Cetemmsa is another company overseeing research projects in the use of sensors in sportswear and accessories, some of which it is aiming to deliver to professional athletes in the New Year. The company hopes to develop a range of electronics that can be integrated into clothing which could appeal to athletes, including heart rate monitors, cooling technology and low-power lighting solutions. The company is also working on integrated power sources for added electronic functionality such as organic photovoltaics, as part of the EU-funded Dephotex project. Dephotex is a European collaborative research project of 4,2 million €, co-funded by the European Commission and will be carrying out research on Photovoltaic Textiles based on novel Fibres for 3 years from November 2008 to October 2011.
The European Space Agency has agreed to fund work by Ohmatex to create a sock with integrated electronics and embedded sensors to monitor the muscle activity of astronauts, which will be used to protect against the muscle-wasting effects of time spent in zero gravity.
Research continues in all aspects of energy harvesting with relation to fabrics, including research by the Taiwan Textile Research Institute and the Taiwan Technical Textile Association who are working on a textile-based flexible super capacitor for commercial production.
Energy harvesting fabrics also have their place in the world of design. Dutch designer Stijn Ossevoort has created a dress dubbed "Flare" which has wind powered LEDs attached to the fabric.
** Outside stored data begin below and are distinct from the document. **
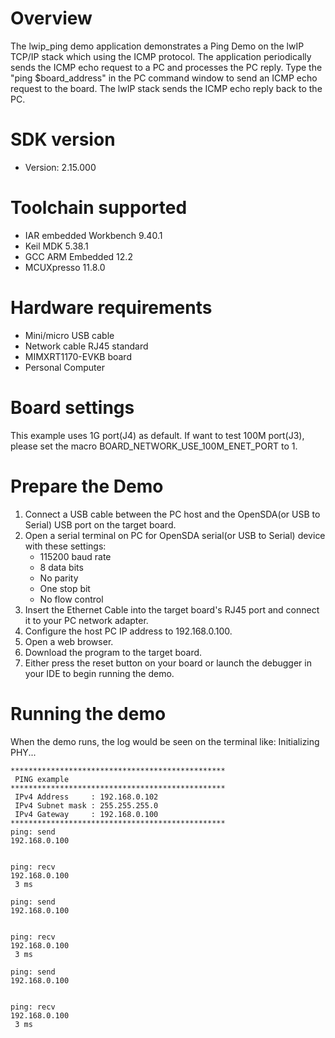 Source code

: Overview
========

The lwip_ping demo application demonstrates a Ping Demo on the lwIP TCP/IP stack which using the ICMP protocol. The
application periodically sends the ICMP echo request to a PC and processes the PC reply. Type the "ping $board_address"
in the PC command window to send an ICMP echo request to the board. The lwIP stack sends the ICMP echo reply back to the
PC.


SDK version
===========
- Version: 2.15.000

Toolchain supported
===================
- IAR embedded Workbench  9.40.1
- Keil MDK  5.38.1
- GCC ARM Embedded  12.2
- MCUXpresso  11.8.0

Hardware requirements
=====================
- Mini/micro USB cable
- Network cable RJ45 standard
- MIMXRT1170-EVKB board
- Personal Computer

Board settings
==============
This example uses 1G port(J4) as default. If want to test 100M port(J3), please set the macro BOARD_NETWORK_USE_100M_ENET_PORT to 1.

Prepare the Demo
================
1.  Connect a USB cable between the PC host and the OpenSDA(or USB to Serial) USB port on the target board.
2.  Open a serial terminal on PC for OpenSDA serial(or USB to Serial) device with these settings:
    - 115200 baud rate
    - 8 data bits
    - No parity
    - One stop bit
    - No flow control
3.  Insert the Ethernet Cable into the target board's RJ45 port and connect it to your PC network adapter.
4.  Configure the host PC IP address to 192.168.0.100.
5.  Open a web browser.
6.  Download the program to the target board.
7.  Either press the reset button on your board or launch the debugger in your IDE to begin running the demo.

Running the demo
================
When the demo runs, the log would be seen on the terminal like:
	Initializing PHY...

	************************************************
	 PING example
	************************************************
	 IPv4 Address     : 192.168.0.102
	 IPv4 Subnet mask : 255.255.255.0
	 IPv4 Gateway     : 192.168.0.100
	************************************************
	ping: send
	192.168.0.100


	ping: recv
	192.168.0.100
	 3 ms

	ping: send
	192.168.0.100


	ping: recv
	192.168.0.100
	 3 ms

	ping: send
	192.168.0.100


	ping: recv
	192.168.0.100
	 3 ms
As the wearer walks, the dress lights up in different patterns.
According to Dan Williams, VP of product development at Konarka Technologies "Just as we have become accustomed to calling a person, regardless of their location, the same premise will hold true for power. In the future, we will rely less on where power is located, because power generation will become a feature in next-generation devices, accessories and clothing."